Reading in the first sheet from the Active Duty Marital Data.
This solution makes frequent use of the “pipe”, the %>%
operator. Introduced in the magrittr
package (but now commonly associated with dplyr
, which it comes preloaded in), the pipe allows the user to pass the results of operations to further lines of code.
For example, below we work with the dataframe mtcars
. We first use the pipe to pass the dataframe downstream. Then, we select the columns mpg
and wt
, passing a dataframe with only these two columns to the next line of code, which filters the data to only include rows where mpg
>=15.
# A tibble: 27 × 2
mpg wt
<dbl> <dbl>
1 21 2.62
2 21 2.88
3 22.8 2.32
4 21.4 3.22
5 18.7 3.44
6 18.1 3.46
7 24.4 3.19
8 22.8 3.15
9 19.2 3.44
10 17.8 3.44
# … with 17 more rows
For more info on the pipe, watch the video on piping, read the chapter on piping in R4DS, or visit https://magrittr.tidyverse.org/.
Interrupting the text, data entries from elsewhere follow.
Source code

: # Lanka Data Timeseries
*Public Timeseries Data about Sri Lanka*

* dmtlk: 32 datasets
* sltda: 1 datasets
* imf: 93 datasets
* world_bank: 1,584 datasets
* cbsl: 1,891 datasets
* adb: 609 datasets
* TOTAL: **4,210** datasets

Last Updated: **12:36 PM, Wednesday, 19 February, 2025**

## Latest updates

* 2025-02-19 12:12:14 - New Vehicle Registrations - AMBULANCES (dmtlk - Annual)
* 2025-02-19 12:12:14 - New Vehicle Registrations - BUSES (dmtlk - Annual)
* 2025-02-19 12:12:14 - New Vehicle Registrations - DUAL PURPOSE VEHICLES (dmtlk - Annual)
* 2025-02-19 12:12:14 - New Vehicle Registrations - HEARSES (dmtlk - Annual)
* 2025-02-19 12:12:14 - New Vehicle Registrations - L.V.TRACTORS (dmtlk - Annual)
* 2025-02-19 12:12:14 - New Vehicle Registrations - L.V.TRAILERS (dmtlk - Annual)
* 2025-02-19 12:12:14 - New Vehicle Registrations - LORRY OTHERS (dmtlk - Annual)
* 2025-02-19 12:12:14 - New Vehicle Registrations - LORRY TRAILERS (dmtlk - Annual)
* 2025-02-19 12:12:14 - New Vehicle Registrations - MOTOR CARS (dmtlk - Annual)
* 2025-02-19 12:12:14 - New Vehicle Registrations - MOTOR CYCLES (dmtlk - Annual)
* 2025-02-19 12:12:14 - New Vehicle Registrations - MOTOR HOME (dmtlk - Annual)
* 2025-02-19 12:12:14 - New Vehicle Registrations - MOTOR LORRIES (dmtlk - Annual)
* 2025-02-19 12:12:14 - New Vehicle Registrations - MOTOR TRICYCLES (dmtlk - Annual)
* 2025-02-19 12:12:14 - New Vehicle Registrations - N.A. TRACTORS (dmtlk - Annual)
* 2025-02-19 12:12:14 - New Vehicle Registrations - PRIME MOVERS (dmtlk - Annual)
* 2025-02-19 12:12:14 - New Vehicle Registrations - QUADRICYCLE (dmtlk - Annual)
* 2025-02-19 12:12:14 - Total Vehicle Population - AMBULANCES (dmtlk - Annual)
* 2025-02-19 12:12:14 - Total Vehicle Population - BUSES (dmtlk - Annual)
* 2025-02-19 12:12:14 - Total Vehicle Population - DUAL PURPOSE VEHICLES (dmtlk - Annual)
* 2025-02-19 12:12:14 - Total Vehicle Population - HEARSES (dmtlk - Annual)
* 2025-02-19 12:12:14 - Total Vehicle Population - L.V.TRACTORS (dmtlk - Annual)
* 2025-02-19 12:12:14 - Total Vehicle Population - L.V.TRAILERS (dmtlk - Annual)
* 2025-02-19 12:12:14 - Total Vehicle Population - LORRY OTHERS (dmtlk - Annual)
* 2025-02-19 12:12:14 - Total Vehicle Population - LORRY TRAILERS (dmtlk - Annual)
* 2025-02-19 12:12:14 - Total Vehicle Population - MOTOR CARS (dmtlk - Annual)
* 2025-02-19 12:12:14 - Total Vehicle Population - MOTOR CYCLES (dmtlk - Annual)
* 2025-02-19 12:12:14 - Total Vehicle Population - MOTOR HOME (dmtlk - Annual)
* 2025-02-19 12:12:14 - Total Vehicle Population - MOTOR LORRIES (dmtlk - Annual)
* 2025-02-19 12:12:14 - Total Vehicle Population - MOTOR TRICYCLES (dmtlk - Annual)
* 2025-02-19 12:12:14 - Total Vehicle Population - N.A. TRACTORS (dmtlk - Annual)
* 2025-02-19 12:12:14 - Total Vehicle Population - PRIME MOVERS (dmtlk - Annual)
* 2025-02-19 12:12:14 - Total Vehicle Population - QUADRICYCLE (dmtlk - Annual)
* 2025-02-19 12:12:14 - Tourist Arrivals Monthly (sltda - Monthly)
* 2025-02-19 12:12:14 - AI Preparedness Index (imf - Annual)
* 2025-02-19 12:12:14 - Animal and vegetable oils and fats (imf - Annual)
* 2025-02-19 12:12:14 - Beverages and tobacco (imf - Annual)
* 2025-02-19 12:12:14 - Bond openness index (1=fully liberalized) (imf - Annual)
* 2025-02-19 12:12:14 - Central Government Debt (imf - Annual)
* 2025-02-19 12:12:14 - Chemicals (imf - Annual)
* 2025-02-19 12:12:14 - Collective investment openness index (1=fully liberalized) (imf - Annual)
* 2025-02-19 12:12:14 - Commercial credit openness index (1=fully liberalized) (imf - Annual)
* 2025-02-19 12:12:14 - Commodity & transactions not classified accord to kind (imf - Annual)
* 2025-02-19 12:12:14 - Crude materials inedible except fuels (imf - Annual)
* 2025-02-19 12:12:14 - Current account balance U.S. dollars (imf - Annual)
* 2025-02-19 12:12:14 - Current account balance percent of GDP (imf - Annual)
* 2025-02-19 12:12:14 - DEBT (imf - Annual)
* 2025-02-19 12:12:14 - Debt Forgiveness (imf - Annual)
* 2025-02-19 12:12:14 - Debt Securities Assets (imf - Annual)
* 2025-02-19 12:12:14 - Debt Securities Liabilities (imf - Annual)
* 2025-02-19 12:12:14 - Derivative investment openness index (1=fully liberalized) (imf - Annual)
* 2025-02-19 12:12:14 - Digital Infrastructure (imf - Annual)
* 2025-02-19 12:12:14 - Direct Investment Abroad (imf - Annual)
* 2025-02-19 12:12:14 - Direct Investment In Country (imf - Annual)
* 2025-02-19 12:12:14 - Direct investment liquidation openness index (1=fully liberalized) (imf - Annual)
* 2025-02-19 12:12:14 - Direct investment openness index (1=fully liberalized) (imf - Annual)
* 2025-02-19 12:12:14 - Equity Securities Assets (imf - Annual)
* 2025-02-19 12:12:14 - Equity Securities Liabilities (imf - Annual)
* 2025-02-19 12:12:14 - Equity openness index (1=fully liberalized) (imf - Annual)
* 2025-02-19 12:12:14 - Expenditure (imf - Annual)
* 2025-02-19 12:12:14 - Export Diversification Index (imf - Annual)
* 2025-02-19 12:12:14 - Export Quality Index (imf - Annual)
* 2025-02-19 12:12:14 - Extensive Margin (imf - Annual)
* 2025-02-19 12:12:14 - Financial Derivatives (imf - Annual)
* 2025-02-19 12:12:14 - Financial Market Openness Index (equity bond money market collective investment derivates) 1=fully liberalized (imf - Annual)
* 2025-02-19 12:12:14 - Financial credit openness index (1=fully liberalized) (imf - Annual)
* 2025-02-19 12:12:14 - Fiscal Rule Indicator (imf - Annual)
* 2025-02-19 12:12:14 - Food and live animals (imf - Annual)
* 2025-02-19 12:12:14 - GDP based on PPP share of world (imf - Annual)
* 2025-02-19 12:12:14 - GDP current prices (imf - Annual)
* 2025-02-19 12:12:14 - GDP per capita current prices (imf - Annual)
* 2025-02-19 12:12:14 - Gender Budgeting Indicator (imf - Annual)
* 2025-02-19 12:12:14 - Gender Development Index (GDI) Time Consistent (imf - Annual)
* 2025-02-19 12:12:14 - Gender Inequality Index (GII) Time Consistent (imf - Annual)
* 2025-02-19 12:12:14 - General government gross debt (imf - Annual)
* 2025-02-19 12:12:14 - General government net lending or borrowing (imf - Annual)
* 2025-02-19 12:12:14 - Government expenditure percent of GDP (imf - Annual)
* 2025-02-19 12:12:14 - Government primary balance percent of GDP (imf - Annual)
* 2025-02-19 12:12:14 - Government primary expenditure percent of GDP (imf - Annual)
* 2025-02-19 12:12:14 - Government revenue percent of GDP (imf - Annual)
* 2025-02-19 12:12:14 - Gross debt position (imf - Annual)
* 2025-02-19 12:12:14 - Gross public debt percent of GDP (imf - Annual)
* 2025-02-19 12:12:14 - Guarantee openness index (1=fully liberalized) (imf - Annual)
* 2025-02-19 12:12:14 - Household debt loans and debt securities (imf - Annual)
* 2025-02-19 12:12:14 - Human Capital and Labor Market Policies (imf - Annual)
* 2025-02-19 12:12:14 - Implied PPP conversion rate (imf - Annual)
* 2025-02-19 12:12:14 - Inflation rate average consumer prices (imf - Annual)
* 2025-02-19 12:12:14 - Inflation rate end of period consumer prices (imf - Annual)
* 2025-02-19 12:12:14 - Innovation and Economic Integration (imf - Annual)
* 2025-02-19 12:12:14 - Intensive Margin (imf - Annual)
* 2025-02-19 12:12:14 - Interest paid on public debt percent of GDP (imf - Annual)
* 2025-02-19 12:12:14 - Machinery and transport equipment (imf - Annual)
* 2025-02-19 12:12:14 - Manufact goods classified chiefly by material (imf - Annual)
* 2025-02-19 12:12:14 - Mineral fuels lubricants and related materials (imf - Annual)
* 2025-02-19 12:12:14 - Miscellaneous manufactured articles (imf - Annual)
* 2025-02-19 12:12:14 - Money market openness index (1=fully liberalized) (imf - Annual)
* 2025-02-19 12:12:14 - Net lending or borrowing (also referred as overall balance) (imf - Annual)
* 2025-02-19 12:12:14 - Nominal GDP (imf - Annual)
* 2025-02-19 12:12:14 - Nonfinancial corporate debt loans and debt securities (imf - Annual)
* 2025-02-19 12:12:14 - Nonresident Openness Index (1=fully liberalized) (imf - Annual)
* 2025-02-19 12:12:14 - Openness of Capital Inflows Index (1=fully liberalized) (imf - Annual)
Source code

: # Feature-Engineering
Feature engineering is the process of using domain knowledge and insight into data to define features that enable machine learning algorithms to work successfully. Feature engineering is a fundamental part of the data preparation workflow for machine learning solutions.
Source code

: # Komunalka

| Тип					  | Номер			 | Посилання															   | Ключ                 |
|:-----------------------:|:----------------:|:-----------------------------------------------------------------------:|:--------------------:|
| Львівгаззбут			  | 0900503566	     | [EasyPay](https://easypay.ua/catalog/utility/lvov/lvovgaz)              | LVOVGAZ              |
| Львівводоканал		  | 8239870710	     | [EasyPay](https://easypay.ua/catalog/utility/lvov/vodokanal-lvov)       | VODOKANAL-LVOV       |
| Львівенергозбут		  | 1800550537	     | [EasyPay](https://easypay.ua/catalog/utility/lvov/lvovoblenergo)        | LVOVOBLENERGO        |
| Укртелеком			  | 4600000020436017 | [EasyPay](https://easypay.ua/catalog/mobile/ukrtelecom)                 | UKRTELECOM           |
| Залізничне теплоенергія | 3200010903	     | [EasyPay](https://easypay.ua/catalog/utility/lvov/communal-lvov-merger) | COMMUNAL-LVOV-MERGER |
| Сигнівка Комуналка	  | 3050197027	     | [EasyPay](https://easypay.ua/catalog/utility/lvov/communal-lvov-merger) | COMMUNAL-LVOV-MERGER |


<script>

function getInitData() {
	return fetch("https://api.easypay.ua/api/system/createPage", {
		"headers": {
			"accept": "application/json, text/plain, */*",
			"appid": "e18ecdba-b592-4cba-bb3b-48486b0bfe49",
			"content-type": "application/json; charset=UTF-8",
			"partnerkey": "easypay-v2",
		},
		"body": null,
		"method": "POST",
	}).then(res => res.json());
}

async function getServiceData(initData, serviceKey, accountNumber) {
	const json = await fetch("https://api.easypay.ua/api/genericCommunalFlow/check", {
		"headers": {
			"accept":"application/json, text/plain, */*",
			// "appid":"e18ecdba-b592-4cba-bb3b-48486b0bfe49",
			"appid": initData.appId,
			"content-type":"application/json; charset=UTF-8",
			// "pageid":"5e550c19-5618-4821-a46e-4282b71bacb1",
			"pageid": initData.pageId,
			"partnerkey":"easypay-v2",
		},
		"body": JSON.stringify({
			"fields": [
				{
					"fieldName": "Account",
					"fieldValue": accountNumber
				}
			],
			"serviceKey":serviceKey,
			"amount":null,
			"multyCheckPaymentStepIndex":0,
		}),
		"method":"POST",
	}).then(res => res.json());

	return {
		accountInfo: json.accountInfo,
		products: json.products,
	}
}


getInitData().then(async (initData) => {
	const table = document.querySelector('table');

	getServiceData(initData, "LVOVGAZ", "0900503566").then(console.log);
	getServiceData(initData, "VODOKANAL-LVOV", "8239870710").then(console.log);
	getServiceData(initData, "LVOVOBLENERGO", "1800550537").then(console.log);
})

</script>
While eventually we will want to read in all the sheets at once, we will start out by reading in the first Excel Sheet, TotalDoD (see above).
We will use the read_excel()
function from the readxl
package.
First, we’re going to manually specify the names of our columns. This involves doing a bit hard coding (reading in messy data is the only time hard coding is recommended!).
col_names_dod <- c("pay_grade",
"single_withoutchildren_male",
"single_withoutchildren_female",
"single_withoutchildren_total",
"single_withchildren_male",
"single_withchildren_female",
"single_withchildren_total",
"married_jointservice_male",
"married_jointservice_female",
"married_jointservice_total",
"married_civilian_female",
"married_civilian_male",
"married_civilian_total",
"married_male_total",
"married_female_total",
"married_total_total")
Note that we named these columns so they can be adequately separated later on.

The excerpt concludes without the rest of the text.